# CTRMs: Learning to Construct Cooperative Timed Roadmaps for Multi-agent Path Planning in Continuous Spaces (AAMAS 2022)

We are excited to announce that our new work on data-driven path planning for multiple agents has been accepted to the 21st International Conference on Autonomous Agents and Multiagent Systems (AAMAS 2022).

Keisuke Okumura, Ryo Yonetani, Mai Nishimura & Asako Kanezaki.

“CTRMs: Learning to Construct Cooperative Timed Roadmaps for Multi-agent Path Planning in Continuous Spaces.”AAMAS 2022 (In Press). [arXiv] [Project] [Code]

The AAMAS has been recognized as the leading scientific conference for research in the areas of artificial intelligence, autonomous agents, and multi-agent systems. This work was done collaboratively with Keisuke Okumura (first author, intern from Tokyo Institute of Technology) and our technical advisor, Prof. Asako Kanezaki.
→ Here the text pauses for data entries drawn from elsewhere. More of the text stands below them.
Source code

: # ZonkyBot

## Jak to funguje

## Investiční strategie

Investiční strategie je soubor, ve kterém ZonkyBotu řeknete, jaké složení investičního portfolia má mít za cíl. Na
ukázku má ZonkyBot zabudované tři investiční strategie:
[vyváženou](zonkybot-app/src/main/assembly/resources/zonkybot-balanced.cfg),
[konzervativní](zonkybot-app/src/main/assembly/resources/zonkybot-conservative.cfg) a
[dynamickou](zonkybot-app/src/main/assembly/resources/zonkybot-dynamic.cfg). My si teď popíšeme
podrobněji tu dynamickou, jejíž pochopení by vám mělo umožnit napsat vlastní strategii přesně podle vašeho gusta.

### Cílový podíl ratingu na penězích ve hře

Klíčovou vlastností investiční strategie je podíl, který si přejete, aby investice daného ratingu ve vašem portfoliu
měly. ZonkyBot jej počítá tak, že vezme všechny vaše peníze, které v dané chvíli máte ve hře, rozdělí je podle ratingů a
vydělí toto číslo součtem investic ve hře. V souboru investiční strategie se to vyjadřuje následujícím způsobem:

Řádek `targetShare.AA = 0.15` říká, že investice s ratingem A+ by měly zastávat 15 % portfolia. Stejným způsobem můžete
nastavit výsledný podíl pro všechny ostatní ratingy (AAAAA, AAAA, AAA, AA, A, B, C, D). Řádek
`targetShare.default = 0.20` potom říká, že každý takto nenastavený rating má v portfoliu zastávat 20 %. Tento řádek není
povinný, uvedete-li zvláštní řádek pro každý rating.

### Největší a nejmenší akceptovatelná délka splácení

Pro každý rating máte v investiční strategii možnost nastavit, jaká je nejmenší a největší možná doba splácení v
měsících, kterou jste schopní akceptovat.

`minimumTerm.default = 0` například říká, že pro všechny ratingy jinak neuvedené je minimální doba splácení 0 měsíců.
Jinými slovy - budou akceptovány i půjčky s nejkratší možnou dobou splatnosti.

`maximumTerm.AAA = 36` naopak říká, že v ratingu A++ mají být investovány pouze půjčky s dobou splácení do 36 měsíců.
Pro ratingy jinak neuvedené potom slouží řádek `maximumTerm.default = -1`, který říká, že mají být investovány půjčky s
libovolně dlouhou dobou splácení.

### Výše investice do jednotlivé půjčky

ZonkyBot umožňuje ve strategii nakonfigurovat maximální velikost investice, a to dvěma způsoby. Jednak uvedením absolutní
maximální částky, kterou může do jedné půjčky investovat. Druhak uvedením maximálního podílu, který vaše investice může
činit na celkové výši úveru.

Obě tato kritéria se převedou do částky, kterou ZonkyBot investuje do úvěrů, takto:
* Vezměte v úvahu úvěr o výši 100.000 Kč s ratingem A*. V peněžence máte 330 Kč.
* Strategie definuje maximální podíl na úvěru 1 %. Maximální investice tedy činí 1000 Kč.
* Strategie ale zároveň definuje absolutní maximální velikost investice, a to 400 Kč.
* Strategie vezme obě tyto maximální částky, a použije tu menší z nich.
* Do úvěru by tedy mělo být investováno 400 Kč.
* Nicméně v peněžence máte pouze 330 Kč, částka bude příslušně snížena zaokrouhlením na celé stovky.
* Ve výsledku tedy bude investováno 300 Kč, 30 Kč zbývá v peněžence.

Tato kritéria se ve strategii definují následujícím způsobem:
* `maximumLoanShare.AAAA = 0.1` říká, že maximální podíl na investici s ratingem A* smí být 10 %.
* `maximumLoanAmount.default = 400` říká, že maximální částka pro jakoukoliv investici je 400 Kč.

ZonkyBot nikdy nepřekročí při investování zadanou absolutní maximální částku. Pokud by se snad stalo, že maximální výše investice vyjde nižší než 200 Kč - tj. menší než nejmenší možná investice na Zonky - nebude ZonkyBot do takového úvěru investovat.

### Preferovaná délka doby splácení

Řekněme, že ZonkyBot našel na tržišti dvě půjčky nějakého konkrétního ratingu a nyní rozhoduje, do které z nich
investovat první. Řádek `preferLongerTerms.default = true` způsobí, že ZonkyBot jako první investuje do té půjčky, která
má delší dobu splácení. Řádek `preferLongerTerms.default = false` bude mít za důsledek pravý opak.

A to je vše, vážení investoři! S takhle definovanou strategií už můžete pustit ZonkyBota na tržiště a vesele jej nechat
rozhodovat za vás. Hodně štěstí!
In this work, we address **multi-agent path planning (MAPP) in continuous spaces**. Especially, we are interested in constructing **roadmaps**, which are graphs approximating the spaces to apply path planning algorithms. Our approach learns a generative model from planning demonstrations to build **cooperative timed roadmaps (CTRMs)**, a newly developed concept to derive collision-free paths efficiently. We demonstrate that CTRMs significantly reduce the planning effort with acceptable overheads.

We will explain our study below.

## Table of Contents

- Motivation: Multi-Agent Path Planning & Roadmaps
- CTRMs: Cooperative Timed Roadmaps
- Methodology to Construct CTRMs
- Evaluations
- Highlights
- Learn More about CTRMs

# Motivation: Multi-Agent Path Planning & Roadmaps

**Multi-agent path planning (MAPP)** in continuous spaces is a fundamental problem in multi-agent systems with attractive applications such as warehouse automation, coordination of self-driving cars, and drone shows, to name just a few.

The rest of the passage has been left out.